### Task inputs:
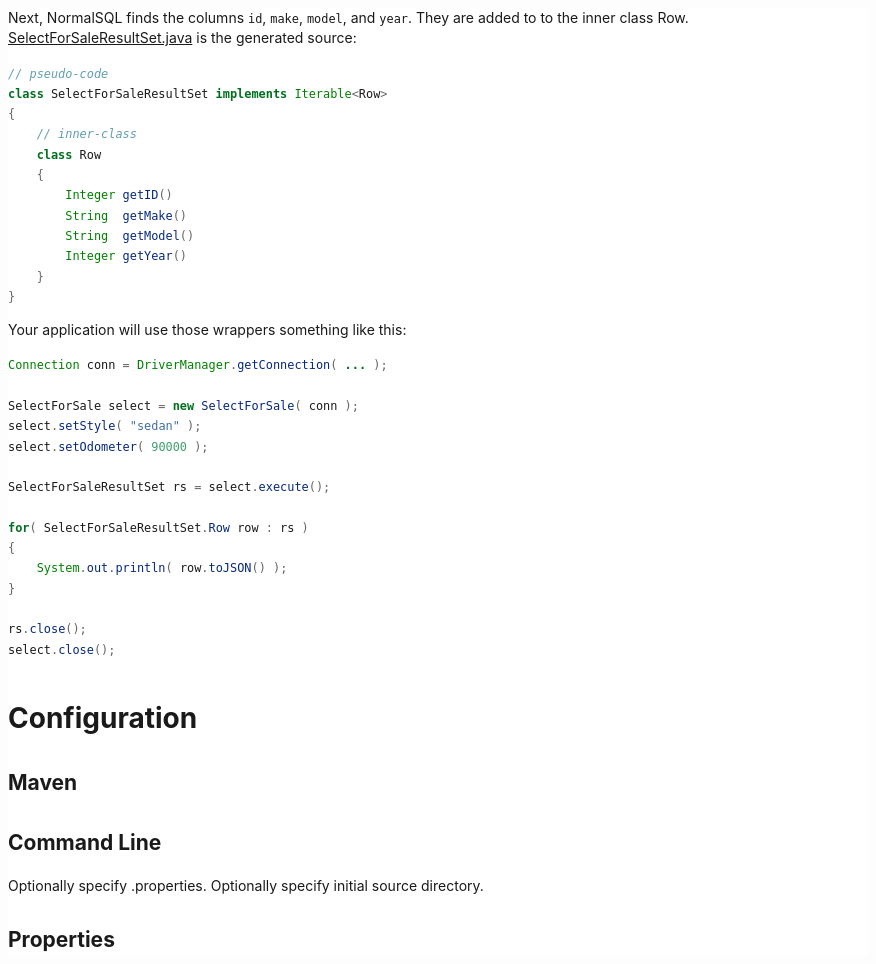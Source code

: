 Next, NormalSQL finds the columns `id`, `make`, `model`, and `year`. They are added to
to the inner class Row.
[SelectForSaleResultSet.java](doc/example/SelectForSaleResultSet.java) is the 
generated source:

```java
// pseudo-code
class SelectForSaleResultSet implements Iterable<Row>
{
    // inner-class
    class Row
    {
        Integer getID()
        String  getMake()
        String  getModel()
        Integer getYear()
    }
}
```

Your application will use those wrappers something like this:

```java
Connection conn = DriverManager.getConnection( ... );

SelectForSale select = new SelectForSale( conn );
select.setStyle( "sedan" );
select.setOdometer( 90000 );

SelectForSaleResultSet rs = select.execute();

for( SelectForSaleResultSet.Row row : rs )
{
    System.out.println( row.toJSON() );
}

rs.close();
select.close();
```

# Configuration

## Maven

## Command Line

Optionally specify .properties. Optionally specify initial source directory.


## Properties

### Instructions for the task:
All of the material should be reproduced exactly, apart from the pictures.

### Response area:
Source code

: Next, NormalSQL finds the columns `id`, `make`, `model`, and `year`. They are added to
to the inner class Row.
[SelectForSaleResultSet.java](doc/example/SelectForSaleResultSet.java) is the 
generated source:

```java
// pseudo-code
class SelectForSaleResultSet implements Iterable<Row>
{
    // inner-class
    class Row
    {
        Integer getID()
        String  getMake()
        String  getModel()
        Integer getYear()
    }
}
```

Your application will use those wrappers something like this:

```java
Connection conn = DriverManager.getConnection( ... );

SelectForSale select = new SelectForSale( conn );
select.setStyle( "sedan" );
select.setOdometer( 90000 );

SelectForSaleResultSet rs = select.execute();

for( SelectForSaleResultSet.Row row : rs )
{
    System.out.println( row.toJSON() );
}

rs.close();
select.close();
```

# Configuration

## Maven

## Command Line

Optionally specify .properties. Optionally specify initial source directory.


## Properties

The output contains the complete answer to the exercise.